-- PROVIDED DATA follows --
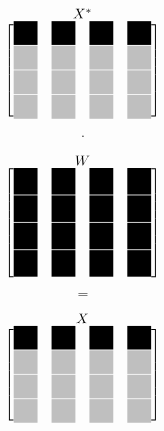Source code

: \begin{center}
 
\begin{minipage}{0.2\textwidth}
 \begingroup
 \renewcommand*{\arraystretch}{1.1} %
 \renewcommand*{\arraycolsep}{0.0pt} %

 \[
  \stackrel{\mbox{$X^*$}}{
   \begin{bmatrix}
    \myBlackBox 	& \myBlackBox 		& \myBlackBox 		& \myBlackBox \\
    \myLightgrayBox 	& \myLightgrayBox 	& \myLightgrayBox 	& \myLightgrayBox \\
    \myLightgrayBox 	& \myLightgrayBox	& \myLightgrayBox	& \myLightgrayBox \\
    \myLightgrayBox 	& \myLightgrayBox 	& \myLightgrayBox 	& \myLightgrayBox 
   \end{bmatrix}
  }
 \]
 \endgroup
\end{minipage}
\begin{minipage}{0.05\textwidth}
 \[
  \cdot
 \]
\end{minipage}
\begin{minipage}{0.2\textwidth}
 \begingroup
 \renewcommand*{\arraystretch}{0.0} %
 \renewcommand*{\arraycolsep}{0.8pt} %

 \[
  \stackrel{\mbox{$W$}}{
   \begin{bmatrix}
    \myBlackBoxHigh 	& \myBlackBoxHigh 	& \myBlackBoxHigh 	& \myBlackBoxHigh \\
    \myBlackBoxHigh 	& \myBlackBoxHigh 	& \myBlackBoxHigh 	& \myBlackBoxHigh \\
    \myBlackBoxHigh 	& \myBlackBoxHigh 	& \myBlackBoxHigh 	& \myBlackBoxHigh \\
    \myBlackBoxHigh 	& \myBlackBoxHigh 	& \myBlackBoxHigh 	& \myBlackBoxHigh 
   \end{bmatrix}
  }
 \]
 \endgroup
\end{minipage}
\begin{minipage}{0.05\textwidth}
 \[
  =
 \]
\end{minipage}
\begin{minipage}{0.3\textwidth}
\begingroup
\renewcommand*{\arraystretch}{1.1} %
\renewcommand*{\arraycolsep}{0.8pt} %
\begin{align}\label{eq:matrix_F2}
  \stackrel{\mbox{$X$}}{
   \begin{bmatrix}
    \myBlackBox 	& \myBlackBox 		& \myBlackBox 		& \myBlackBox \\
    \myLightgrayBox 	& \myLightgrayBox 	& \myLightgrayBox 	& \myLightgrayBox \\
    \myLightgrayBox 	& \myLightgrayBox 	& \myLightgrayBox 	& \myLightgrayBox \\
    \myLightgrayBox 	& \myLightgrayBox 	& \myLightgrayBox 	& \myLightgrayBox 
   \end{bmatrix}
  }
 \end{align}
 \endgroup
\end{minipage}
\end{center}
-- PROVIDED DATA concluded --
-- PROVIDED DATA follows --
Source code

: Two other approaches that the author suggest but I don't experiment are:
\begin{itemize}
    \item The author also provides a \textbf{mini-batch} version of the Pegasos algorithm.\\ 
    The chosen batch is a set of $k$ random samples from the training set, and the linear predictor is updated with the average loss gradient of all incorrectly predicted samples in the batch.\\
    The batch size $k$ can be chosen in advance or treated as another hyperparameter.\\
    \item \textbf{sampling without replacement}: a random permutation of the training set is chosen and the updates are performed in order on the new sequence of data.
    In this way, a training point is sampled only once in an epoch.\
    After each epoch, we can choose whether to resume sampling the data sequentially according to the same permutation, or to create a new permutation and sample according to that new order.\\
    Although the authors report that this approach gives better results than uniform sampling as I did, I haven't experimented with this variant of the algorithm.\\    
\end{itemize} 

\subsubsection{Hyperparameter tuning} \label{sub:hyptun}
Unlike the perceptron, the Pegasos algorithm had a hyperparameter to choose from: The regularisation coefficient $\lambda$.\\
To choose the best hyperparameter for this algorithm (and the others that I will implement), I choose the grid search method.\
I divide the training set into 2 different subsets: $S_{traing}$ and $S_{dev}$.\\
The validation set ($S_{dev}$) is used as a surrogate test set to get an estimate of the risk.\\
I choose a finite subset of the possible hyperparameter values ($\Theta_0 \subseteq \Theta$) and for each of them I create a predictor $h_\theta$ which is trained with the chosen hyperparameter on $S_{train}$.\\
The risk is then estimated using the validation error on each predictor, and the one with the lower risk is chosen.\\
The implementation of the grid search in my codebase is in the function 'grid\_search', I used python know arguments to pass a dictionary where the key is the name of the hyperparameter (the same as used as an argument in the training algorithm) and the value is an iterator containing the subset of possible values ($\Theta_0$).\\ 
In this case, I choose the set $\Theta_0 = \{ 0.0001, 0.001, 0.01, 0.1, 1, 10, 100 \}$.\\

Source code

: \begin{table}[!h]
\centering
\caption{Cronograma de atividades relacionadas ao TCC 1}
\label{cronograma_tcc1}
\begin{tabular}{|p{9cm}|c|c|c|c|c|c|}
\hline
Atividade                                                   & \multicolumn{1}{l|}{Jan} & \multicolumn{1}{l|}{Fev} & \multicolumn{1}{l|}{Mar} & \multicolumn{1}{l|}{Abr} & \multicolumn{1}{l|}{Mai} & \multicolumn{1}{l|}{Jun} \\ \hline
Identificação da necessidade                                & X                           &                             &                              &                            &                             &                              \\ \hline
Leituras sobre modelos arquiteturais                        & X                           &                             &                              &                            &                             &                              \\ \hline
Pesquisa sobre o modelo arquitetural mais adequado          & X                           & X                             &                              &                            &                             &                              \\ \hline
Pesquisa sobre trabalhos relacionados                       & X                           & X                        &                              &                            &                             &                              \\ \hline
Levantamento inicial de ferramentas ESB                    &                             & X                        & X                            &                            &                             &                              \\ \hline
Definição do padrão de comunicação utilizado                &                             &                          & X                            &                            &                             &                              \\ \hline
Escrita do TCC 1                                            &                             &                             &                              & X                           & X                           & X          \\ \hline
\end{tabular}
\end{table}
-- PROVIDED DATA concluded --
-- PROVIDED DATA follows --
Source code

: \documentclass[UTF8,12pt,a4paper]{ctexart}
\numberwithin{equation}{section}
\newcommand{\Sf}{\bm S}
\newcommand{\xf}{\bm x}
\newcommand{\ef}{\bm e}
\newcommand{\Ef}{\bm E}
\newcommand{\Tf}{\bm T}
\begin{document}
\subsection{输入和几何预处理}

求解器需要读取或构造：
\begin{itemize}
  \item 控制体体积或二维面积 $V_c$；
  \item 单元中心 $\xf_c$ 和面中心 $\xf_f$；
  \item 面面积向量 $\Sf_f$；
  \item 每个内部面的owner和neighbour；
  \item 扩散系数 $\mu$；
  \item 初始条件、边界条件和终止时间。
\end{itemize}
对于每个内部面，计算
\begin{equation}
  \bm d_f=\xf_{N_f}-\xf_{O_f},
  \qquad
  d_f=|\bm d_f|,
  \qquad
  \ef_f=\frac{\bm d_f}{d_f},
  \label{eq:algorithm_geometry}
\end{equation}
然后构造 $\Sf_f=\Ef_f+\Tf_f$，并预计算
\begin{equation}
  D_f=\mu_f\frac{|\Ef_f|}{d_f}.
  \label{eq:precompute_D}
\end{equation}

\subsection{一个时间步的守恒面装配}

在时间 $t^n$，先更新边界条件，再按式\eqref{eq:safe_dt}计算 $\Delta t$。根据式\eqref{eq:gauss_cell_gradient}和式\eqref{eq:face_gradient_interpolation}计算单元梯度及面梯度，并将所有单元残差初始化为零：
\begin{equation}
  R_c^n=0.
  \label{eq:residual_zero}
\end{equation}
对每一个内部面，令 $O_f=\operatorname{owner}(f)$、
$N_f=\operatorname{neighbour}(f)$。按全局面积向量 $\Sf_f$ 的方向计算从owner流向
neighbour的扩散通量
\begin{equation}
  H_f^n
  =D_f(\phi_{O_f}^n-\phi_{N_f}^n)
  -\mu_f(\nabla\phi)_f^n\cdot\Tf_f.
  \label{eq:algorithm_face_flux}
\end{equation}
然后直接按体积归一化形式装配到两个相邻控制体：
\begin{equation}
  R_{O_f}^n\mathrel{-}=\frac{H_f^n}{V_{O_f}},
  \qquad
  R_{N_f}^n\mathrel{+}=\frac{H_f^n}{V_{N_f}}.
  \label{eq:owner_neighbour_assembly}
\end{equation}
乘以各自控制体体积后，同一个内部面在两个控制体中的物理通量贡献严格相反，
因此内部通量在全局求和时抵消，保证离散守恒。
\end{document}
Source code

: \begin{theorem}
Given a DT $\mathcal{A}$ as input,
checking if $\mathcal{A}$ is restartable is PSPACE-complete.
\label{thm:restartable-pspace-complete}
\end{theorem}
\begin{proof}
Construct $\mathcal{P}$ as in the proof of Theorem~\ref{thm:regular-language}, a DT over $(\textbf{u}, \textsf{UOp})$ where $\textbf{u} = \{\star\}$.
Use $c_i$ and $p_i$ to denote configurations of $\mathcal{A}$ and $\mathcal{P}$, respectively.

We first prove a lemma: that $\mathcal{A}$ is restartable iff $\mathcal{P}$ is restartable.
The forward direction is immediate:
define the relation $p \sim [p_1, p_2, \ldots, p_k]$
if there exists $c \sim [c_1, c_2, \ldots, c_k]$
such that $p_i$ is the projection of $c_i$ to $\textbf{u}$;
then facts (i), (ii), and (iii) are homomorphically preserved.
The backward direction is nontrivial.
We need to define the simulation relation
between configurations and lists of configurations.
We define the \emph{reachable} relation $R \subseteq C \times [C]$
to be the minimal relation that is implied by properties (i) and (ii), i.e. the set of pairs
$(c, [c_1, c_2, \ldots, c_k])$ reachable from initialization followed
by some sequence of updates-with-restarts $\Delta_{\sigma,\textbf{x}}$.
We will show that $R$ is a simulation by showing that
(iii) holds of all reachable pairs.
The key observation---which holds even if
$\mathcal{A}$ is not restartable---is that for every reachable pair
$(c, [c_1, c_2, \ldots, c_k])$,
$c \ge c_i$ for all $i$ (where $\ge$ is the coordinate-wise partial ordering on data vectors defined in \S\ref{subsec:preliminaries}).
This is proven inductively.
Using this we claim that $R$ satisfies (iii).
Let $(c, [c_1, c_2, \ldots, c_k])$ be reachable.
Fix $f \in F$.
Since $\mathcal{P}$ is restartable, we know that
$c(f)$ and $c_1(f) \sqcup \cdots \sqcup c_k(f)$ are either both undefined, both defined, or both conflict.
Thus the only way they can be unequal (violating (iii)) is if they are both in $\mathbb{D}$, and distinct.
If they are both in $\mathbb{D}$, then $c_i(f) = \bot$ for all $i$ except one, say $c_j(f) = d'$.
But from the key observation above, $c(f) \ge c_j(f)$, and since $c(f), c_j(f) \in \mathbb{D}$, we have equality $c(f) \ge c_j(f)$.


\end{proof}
-- PROVIDED DATA concluded --
• **PROBLEM REQUIREMENTS**: The lines to extract from the data above begin with the line containing "from initialization followed" and end with the line containing "The key observation---which holds even if". Extract them exactly, including both.

• **TASK SOLUTION**:
$(c, [c_1, c_2, \ldots, c_k])$ reachable from initialization followed
by some sequence of updates-with-restarts $\Delta_{\sigma,\textbf{x}}$.
We will show that $R$ is a simulation by showing that
(iii) holds of all reachable pairs.
The key observation---which holds even if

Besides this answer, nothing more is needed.